Picking 2 items from `n` identical items: `C(n, 2) = n * (n - 1) / 2`
Picking 3 items from `n` identical items: `C(n, 3) = n * (n - 1) * (n - 2) / 6`
Integer division must happen after the multiplication to avoid truncation errors.
wrong_approach: "Using count² or count³ for repeated values"
correct_approach: "Use proper combinations C(n, k) formulas"
key_takeaways:
- "**Counting over bounded domains**: When values are constrained to a small range, counting frequencies can reduce complexity dramatically"
- "**Combinations for duplicates**: When selecting multiple items of the same type, use `C(n, k)` formulas rather than simple multiplication"
- "**Modular arithmetic**: For large counts, apply modulo at each step to prevent overflow"
- "**Order constraints prevent double-counting**: Enforcing `i <= j <= k` ensures each unique combination is counted exactly once"
time_complexity: "O(n + V³) where V is the value range (101). We count frequencies in O(n), then iterate through at most 101³ ≈ 1 million value triplets."
space_complexity: "O(V) where V is 101. We store a frequency count for each possible value in the range [0, 100]."
solutions:
- approach_name: Counting with Combinatorics
is_optimal: true
code: |
def three_sum_multi(arr: list[int], target: int) -> int:
MOD = 10**9 + 7
# Count frequency of each value (values range 0-100)
count = [0] * 101
for val in arr:
count[val] += 1
result = 0
# Iterate through all value triplets where i <= j <= k
for i in range(101):
for j in range(i, 101):
k = target - i - j
# k must be in valid range and >= j (to avoid double counting)
if k < j or k > 100:
continue
if count[i] == 0 or count[j] == 0 or count[k] == 0:
continue
if i == j == k:
# All three values equal: C(count[i], 3)
result += count[i] * (count[i] - 1) * (count[i] - 2) // 6
elif i == j:
# First two equal: C(count[i], 2) * count[k]
result += count[i] * (count[i] - 1) // 2 * count[k]
elif j == k:
# Last two equal: count[i] * C(count[j], 2)

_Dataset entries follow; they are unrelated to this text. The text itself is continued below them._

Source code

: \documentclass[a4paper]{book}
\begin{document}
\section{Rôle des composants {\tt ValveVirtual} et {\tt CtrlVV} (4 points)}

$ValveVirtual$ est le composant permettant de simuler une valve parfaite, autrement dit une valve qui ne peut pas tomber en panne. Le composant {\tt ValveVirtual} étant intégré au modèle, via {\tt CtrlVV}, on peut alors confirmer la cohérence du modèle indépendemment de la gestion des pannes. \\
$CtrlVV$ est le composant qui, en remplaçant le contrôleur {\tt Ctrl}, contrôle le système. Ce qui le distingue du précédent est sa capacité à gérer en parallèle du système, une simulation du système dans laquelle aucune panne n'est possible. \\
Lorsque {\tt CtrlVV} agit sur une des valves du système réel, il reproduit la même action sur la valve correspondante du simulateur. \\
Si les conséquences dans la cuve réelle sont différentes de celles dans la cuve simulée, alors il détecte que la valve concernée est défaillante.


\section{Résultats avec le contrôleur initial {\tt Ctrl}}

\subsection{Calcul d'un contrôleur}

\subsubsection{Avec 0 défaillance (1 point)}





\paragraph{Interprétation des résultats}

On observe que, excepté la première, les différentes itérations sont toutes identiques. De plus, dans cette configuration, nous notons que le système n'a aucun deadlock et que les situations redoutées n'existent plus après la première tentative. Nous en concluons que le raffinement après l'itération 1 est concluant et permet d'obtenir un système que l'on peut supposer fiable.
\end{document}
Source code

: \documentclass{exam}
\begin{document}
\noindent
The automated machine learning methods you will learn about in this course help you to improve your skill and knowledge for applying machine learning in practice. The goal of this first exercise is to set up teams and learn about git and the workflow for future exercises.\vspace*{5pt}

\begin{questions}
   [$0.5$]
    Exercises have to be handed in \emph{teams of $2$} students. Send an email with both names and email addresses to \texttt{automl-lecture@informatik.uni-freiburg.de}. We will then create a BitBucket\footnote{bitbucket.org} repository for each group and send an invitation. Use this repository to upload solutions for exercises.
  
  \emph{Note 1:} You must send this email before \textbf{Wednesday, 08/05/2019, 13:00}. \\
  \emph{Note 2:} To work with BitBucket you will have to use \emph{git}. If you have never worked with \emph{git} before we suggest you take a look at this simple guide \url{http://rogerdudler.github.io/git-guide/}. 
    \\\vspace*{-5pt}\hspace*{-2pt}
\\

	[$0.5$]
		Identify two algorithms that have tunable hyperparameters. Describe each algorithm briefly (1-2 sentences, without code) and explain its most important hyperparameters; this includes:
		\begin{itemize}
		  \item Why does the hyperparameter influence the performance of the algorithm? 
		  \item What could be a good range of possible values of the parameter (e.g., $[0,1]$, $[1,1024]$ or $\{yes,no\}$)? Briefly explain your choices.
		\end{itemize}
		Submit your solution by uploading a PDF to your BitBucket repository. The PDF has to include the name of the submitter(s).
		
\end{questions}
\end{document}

result += count[i] * count[j] * (count[j] - 1) // 2
else:
# All distinct: simple multiplication
result += count[i] * count[j] * count[k]
result %= MOD
return result
explanation: |
**Time Complexity:** O(n + V²) where V = 101 — We count in O(n), then iterate i and j while computing k directly.
**Space Complexity:** O(V) — Frequency array of size 101.
By counting value frequencies first, we transform index-based enumeration into value-based enumeration. The combinations formulas handle duplicate values correctly, ensuring each valid index triplet is counted exactly once.
- approach_name: Two Pointers with Sorting
is_optimal: false
code: |
def three_sum_multi(arr: list[int], target: int) -> int:
MOD = 10**9 + 7
arr.sort()
n = len(arr)
result = 0
for i in range(n - 2):
# Two pointers for remaining sum
left, right = i + 1, n - 1
remaining = target - arr[i]
while left < right:
current_sum = arr[left] + arr[right]
if current_sum < remaining:
left += 1
elif current_sum > remaining:
right -= 1
else:
# Found a valid triplet sum
if arr[left] == arr[right]:
# All values between left and right are equal
count = right - left + 1
result += count * (count - 1) // 2
break
else:
# Count duplicates on left and right
left_count = 1
while left + 1 < right and arr[left] == arr[left + 1]:
left += 1
left_count += 1
right_count = 1
while right - 1 > left and arr[right] == arr[right - 1]:
right -= 1
right_count += 1
result += left_count * right_count
left += 1
right -= 1
result %= MOD
return result
explanation: |
**Time Complexity:** O(n² + n log n) — Sorting takes O(n log n), then we have O(n) iterations of the outer loop, each with O(n) two-pointer work.
**Space Complexity:** O(1) or O(n) depending on sorting implementation.
This approach sorts the array first, then uses the classic two-pointer technique for 3Sum. When duplicates are found, we count them and multiply. While this is less optimal than the counting approach for small value ranges, it works for any value range.